Tumbilotohe dan Bayang-bayang Kemiskinan di Gorontalo

Hasil kreasi tersebut juga diabadikan dengan menggunakan kamera drone (pesawat tanpa awak) seihngga semarak warna-warni dan pola lampu hias menjadi menarik untuk dilihat.

Tradisi tumbilotohe diperkirakan sudah ada sejak Islam dipeluk bangsa Gorontalo. Selain menyambut lailatul qadri, memasang lampu dengan obor di masa lalu bertujuan menerangi penduduk menuju masjid. Mereka ini akan melaksanakan ibadah tarawih dan tadarus.
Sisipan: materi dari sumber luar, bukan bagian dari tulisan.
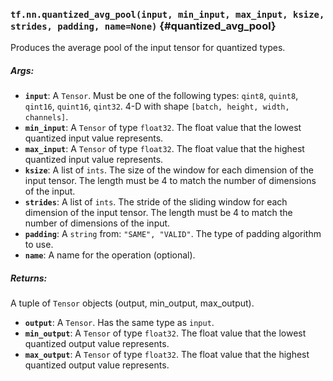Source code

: ### `tf.nn.quantized_avg_pool(input, min_input, max_input, ksize, strides, padding, name=None)` {#quantized_avg_pool}

Produces the average pool of the input tensor for quantized types.

##### Args:


*  <b>`input`</b>: A `Tensor`. Must be one of the following types: `qint8`, `quint8`, `qint16`, `quint16`, `qint32`.
    4-D with shape `[batch, height, width, channels]`.
*  <b>`min_input`</b>: A `Tensor` of type `float32`.
    The float value that the lowest quantized input value represents.
*  <b>`max_input`</b>: A `Tensor` of type `float32`.
    The float value that the highest quantized input value represents.
*  <b>`ksize`</b>: A list of `ints`.
    The size of the window for each dimension of the input tensor.
    The length must be 4 to match the number of dimensions of the input.
*  <b>`strides`</b>: A list of `ints`.
    The stride of the sliding window for each dimension of the input
    tensor.  The length must be 4 to match the number of dimensions of the input.
*  <b>`padding`</b>: A `string` from: `"SAME", "VALID"`.
    The type of padding algorithm to use.
*  <b>`name`</b>: A name for the operation (optional).

##### Returns:

  A tuple of `Tensor` objects (output, min_output, max_output).

*  <b>`output`</b>: A `Tensor`. Has the same type as `input`.
*  <b>`min_output`</b>: A `Tensor` of type `float32`. The float value that the lowest quantized output value represents.
*  <b>`max_output`</b>: A `Tensor` of type `float32`. The float value that the highest quantized output value represents.

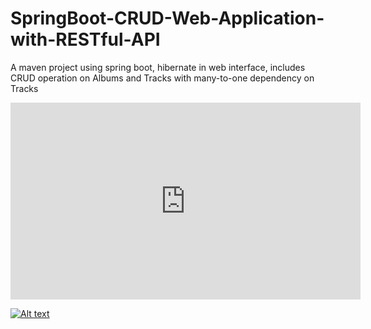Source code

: # SpringBoot-CRUD-Web-Application-with-RESTful-API
A maven project using spring boot, hibernate in web interface, includes CRUD operation on Albums and Tracks with many-to-one dependency on Tracks

<iframe width="560" height="315" src="https://www.youtube.com/embed/27wS15C8-mQ" title="YouTube video player" frameborder="0" allow="accelerometer; autoplay; clipboard-write; encrypted-media; gyroscope; picture-in-picture" allowfullscreen></iframe>

[![Alt text](https://img.youtube.com/vi/27wS15C8-mQ/0.jpg)](https://www.youtube.com/watch?v=27wS15C8-mQ)
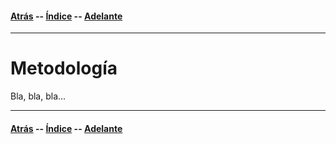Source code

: #### [Atrás](introduccion.md) -- [Índice](index.md) -- [Adelante](datos.md)
***

# Metodología

Bla, bla, bla...

***
#### [Atrás](introduccion.md) -- [Índice](index.md) -- [Adelante](datos.md)
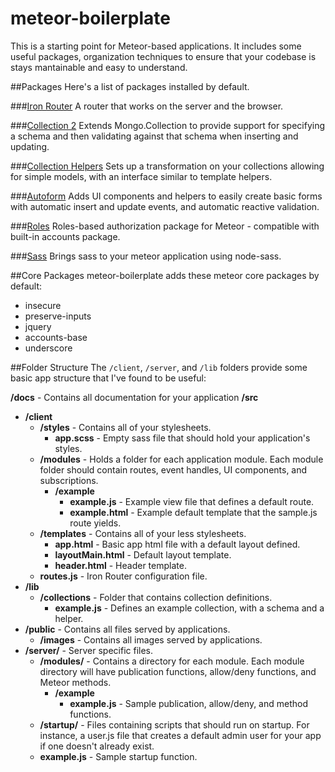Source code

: meteor-boilerplate
==================

This is a starting point for Meteor-based applications. It includes some useful packages, organization techniques to ensure that your codebase is stays mantainable and easy to understand.

##Packages
Here's a list of packages installed by default.

###[Iron Router](https://github.com/EventedMind/iron-router)
A router that works on the server and the browser.

###[Collection 2](https://github.com/aldeed/meteor-collection2)
Extends Mongo.Collection to provide support for specifying a schema and then validating against that schema when inserting and updating.

###[Collection Helpers](https://github.com/dburles/meteor-collection-helpers)
Sets up a transformation on your collections allowing for simple models, with an interface similar to template helpers.

###[Autoform](https://github.com/aldeed/meteor-autoform)
Adds UI components and helpers to easily create basic forms with automatic insert and update events, and automatic reactive validation.

###[Roles](https://github.com/alanning/meteor-roles)
Roles-based authorization package for Meteor - compatible with built-in accounts package.

###[Sass](https://github.com/particle4dev/meteor-sass/)
Brings sass to your meteor application using node-sass.


##Core Packages
meteor-boilerplate adds these meteor core packages by default:

 - insecure
 - preserve-inputs
 - jquery
 - accounts-base
 - underscore

##Folder Structure
The <code>/client</code>, <code>/server</code>, and <code>/lib</code> folders provide some basic app structure that I've found to be useful:

**/docs** - Contains all documentation for your application
**/src**
 - **/client**
   - **/styles** - Contains all of your stylesheets.
     - **app.scss** - Empty sass file that should hold your application's styles.
   - **/modules** - Holds a folder for each application module. Each module folder should contain routes, event handles, UI components, and subscriptions.
     - **/example**
       - **example.js** - Example view file that defines a default route.
       - **example.html** - Example default template that the sample.js route yields.
   - **/templates** - Contains all of your less stylesheets.
   	 - **app.html** - Basic app html file with a default layout defined.
   	 - **layoutMain.html** - Default layout template.
   	 - **header.html** - Header template.
   - **routes.js** - Iron Router configuration file.
 - **/lib**
   - **/collections** - Folder that contains collection definitions.
     - **example.js** - Defines an example collection, with a schema and a helper.
 - **/public** - Contains all files served by applications.
   - **/images** - Contains all images served by applications.
 - **/server/** - Server specific files.
   - **/modules/** - Contains a directory for each module. Each module directory will have publication functions, allow/deny functions, and Meteor methods.
     - **/example**
       - **example.js** - Sample publication, allow/deny, and method functions.
   - **/startup/** - Files containing scripts that should run on startup. For instance, a user.js file that creates a default admin user for your app if one doesn't already exist.
    - **example.js** - Sample startup function.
Para pedagang yang menyiarkan Islam di Gorontalo memberi petunjuk cara melaksanakan ibadah di bulan Ramadhan. Kondisi pemukiman kala itu masih berjauhan dan dikelilingi pepohonan (oayua, hutan). Penyiar agama Islam meminta penduduk untuk memasang obor di jalan setapak menuju masjid.

Tohe tutu

Di masa lalu, damar atau getah kayu yang harum digunakan untuk menerangi jalan, lantas dilingkari dengan lidi dan disulut. Penerangan ini disebut tohe tutu.

Penerangan lain dengan menggunakan bahan baku dari buah pepaya bulat yang masih muda, kemudian dilubangi dan diberi kapas. Bahan bakarnya minyak kelapa.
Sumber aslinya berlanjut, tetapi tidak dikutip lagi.